- TASK REQUIREMENTS -
What is needed is a verbatim copy of each record below.

- PROVIDED RECORDS -
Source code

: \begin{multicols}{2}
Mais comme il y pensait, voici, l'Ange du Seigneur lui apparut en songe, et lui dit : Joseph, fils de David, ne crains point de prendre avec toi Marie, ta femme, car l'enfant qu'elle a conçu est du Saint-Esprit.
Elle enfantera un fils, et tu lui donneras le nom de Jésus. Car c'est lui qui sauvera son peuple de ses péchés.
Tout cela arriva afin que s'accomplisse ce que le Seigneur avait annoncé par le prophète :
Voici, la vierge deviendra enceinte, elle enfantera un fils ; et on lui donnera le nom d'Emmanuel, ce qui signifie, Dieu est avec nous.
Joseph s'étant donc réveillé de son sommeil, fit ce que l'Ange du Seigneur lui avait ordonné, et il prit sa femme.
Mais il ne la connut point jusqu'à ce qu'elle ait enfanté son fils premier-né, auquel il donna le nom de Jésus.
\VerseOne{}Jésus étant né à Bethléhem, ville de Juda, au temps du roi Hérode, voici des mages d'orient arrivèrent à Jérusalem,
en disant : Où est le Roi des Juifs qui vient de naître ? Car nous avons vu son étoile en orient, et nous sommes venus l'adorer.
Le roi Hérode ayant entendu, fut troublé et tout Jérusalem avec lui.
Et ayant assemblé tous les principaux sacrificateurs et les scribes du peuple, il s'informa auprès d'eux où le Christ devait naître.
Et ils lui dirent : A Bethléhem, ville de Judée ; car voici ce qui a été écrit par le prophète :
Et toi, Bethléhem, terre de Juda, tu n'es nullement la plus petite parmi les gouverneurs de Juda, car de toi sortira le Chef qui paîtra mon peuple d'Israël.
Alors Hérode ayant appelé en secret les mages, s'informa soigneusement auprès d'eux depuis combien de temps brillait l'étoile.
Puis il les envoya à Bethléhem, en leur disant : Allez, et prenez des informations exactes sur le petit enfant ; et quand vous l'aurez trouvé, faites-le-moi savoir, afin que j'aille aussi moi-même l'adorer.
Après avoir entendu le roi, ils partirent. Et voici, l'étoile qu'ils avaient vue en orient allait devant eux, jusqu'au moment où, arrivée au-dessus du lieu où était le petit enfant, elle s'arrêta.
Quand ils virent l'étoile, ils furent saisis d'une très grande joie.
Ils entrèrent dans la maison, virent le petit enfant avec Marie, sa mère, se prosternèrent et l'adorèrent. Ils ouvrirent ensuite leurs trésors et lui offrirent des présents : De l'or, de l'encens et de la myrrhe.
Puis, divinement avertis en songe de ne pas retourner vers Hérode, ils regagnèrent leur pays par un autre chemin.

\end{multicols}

- RESPONSE BELOW -
Source code

: \begin{multicols}{2}
Mais comme il y pensait, voici, l'Ange du Seigneur lui apparut en songe, et lui dit : Joseph, fils de David, ne crains point de prendre avec toi Marie, ta femme, car l'enfant qu'elle a conçu est du Saint-Esprit.
Elle enfantera un fils, et tu lui donneras le nom de Jésus. Car c'est lui qui sauvera son peuple de ses péchés.
Tout cela arriva afin que s'accomplisse ce que le Seigneur avait annoncé par le prophète :
Voici, la vierge deviendra enceinte, elle enfantera un fils ; et on lui donnera le nom d'Emmanuel, ce qui signifie, Dieu est avec nous.
Joseph s'étant donc réveillé de son sommeil, fit ce que l'Ange du Seigneur lui avait ordonné, et il prit sa femme.
Mais il ne la connut point jusqu'à ce qu'elle ait enfanté son fils premier-né, auquel il donna le nom de Jésus.
\VerseOne{}Jésus étant né à Bethléhem, ville de Juda, au temps du roi Hérode, voici des mages d'orient arrivèrent à Jérusalem,
en disant : Où est le Roi des Juifs qui vient de naître ? Car nous avons vu son étoile en orient, et nous sommes venus l'adorer.
Le roi Hérode ayant entendu, fut troublé et tout Jérusalem avec lui.
Et ayant assemblé tous les principaux sacrificateurs et les scribes du peuple, il s'informa auprès d'eux où le Christ devait naître.
Et ils lui dirent : A Bethléhem, ville de Judée ; car voici ce qui a été écrit par le prophète :
Et toi, Bethléhem, terre de Juda, tu n'es nullement la plus petite parmi les gouverneurs de Juda, car de toi sortira le Chef qui paîtra mon peuple d'Israël.
Alors Hérode ayant appelé en secret les mages, s'informa soigneusement auprès d'eux depuis combien de temps brillait l'étoile.
Puis il les envoya à Bethléhem, en leur disant : Allez, et prenez des informations exactes sur le petit enfant ; et quand vous l'aurez trouvé, faites-le-moi savoir, afin que j'aille aussi moi-même l'adorer.
Après avoir entendu le roi, ils partirent. Et voici, l'étoile qu'ils avaient vue en orient allait devant eux, jusqu'au moment où, arrivée au-dessus du lieu où était le petit enfant, elle s'arrêta.
Quand ils virent l'étoile, ils furent saisis d'une très grande joie.
Ils entrèrent dans la maison, virent le petit enfant avec Marie, sa mère, se prosternèrent et l'adorèrent. Ils ouvrirent ensuite leurs trésors et lui offrirent des présents : De l'or, de l'encens et de la myrrhe.
Puis, divinement avertis en songe de ne pas retourner vers Hérode, ils regagnèrent leur pays par un autre chemin.

\end{multicols}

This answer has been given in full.